= WHAT IS NEEDED =
Would you copy all lines in the data that contain the word "declared"?

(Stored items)
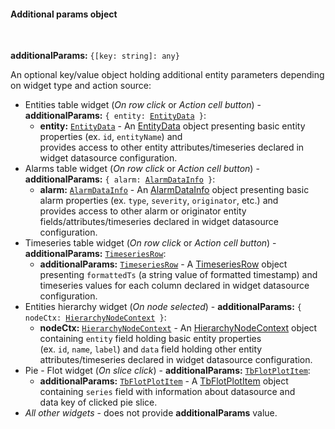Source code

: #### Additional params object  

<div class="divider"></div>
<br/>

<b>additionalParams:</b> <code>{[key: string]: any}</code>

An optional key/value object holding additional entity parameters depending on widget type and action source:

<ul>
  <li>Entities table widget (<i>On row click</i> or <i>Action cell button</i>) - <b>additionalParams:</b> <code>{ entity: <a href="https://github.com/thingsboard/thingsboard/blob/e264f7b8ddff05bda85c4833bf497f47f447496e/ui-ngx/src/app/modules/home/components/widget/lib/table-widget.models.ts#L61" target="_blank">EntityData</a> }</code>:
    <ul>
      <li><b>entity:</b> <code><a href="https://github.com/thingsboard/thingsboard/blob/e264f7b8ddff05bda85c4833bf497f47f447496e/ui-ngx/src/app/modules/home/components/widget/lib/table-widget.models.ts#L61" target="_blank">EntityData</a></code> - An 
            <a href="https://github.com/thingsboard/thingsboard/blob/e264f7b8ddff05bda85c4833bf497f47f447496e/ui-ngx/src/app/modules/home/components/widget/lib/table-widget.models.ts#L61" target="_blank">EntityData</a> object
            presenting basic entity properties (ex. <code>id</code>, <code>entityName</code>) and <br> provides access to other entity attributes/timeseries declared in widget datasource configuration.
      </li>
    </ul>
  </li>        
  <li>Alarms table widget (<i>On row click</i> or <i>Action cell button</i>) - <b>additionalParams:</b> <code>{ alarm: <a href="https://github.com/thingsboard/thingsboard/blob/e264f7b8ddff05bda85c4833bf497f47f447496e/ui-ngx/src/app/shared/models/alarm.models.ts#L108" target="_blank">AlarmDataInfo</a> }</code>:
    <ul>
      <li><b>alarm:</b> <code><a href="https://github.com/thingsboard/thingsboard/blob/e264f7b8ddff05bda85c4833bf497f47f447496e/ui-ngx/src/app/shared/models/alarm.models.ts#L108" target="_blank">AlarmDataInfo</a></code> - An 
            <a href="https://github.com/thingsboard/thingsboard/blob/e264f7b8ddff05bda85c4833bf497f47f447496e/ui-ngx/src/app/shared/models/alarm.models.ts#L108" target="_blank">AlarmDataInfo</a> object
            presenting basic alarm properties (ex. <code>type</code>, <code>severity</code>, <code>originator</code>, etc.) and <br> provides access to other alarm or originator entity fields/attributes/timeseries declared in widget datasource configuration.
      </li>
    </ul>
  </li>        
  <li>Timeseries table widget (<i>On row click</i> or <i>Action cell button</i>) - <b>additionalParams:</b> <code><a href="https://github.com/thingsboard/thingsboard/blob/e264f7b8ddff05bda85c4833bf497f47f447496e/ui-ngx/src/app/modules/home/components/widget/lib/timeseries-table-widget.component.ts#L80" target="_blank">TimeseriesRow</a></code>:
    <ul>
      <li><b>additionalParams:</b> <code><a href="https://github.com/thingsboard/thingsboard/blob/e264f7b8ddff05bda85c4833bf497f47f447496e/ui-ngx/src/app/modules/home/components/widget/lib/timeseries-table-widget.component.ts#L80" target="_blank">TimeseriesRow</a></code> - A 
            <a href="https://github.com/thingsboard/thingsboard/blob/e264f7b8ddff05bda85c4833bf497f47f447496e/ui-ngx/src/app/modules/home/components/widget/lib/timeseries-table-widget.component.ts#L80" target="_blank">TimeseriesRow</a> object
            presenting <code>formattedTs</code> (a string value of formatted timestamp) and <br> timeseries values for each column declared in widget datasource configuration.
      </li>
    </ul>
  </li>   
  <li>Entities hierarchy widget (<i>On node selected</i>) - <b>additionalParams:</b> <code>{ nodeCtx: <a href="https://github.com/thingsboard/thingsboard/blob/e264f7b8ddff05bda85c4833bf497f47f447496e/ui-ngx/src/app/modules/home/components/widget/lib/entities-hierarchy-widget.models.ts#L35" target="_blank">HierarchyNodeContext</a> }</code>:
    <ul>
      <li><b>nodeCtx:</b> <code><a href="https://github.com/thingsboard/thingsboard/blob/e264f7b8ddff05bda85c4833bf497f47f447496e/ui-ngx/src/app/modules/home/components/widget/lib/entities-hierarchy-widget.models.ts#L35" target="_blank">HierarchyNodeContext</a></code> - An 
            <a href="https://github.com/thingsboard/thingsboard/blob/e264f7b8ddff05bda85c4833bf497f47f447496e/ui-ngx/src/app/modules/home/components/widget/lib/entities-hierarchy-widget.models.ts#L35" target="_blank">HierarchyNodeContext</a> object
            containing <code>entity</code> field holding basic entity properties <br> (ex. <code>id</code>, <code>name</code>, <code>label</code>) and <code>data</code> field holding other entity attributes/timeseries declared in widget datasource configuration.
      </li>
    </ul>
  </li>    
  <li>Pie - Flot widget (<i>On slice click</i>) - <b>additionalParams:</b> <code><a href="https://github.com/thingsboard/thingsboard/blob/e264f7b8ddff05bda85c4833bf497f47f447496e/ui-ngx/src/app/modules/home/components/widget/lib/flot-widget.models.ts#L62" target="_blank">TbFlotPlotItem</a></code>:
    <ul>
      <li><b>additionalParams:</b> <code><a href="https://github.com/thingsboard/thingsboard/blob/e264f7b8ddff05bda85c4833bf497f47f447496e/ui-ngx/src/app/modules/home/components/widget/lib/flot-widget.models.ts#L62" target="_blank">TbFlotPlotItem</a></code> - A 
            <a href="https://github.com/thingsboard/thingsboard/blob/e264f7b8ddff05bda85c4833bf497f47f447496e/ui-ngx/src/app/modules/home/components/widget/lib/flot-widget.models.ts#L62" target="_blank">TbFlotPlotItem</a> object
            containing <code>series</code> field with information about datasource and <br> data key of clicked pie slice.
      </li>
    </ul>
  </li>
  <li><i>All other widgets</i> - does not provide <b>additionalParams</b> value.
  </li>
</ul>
---
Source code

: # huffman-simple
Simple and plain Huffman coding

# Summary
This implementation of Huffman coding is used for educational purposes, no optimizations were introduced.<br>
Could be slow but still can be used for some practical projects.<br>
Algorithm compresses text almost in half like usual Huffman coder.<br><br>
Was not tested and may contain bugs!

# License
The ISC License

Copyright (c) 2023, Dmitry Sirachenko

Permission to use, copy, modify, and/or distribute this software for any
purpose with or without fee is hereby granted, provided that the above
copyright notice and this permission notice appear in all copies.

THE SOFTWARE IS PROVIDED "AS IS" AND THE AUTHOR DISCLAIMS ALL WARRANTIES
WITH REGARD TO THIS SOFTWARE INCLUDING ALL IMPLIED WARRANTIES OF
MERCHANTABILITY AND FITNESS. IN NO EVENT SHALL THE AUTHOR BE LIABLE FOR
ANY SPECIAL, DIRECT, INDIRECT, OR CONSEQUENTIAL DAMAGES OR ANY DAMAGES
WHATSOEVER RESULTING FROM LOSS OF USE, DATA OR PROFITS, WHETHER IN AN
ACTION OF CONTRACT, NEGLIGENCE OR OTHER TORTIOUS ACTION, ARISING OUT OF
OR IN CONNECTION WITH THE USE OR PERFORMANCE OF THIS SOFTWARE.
---
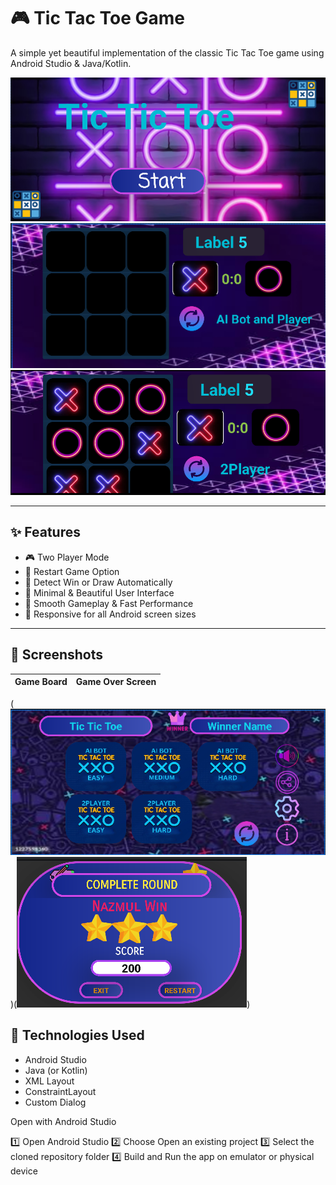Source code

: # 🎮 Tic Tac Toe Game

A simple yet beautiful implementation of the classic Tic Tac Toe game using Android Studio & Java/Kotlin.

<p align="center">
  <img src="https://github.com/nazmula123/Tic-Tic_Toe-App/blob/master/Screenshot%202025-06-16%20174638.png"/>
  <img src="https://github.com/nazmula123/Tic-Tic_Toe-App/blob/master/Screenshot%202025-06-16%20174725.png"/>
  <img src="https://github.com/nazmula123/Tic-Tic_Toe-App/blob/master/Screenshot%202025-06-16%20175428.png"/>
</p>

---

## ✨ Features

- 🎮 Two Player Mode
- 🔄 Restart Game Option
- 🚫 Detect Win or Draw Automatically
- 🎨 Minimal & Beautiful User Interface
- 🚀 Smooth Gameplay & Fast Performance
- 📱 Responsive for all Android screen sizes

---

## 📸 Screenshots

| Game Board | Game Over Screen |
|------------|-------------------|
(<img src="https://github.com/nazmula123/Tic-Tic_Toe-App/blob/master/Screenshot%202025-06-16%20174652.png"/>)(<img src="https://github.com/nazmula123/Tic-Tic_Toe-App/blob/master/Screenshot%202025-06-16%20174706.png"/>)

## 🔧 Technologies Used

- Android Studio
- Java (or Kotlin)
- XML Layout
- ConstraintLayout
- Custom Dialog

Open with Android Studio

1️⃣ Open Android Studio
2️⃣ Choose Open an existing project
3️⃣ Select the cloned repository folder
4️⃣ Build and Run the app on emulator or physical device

= RESPONSE =
            presenting basic entity properties (ex. <code>id</code>, <code>entityName</code>) and <br> provides access to other entity attributes/timeseries declared in widget datasource configuration.
            presenting basic alarm properties (ex. <code>type</code>, <code>severity</code>, <code>originator</code>, etc.) and <br> provides access to other alarm or originator entity fields/attributes/timeseries declared in widget datasource configuration.
            presenting <code>formattedTs</code> (a string value of formatted timestamp) and <br> timeseries values for each column declared in widget datasource configuration.
            containing <code>entity</code> field holding basic entity properties <br> (ex. <code>id</code>, <code>name</code>, <code>label</code>) and <code>data</code> field holding other entity attributes/timeseries declared in widget datasource configuration.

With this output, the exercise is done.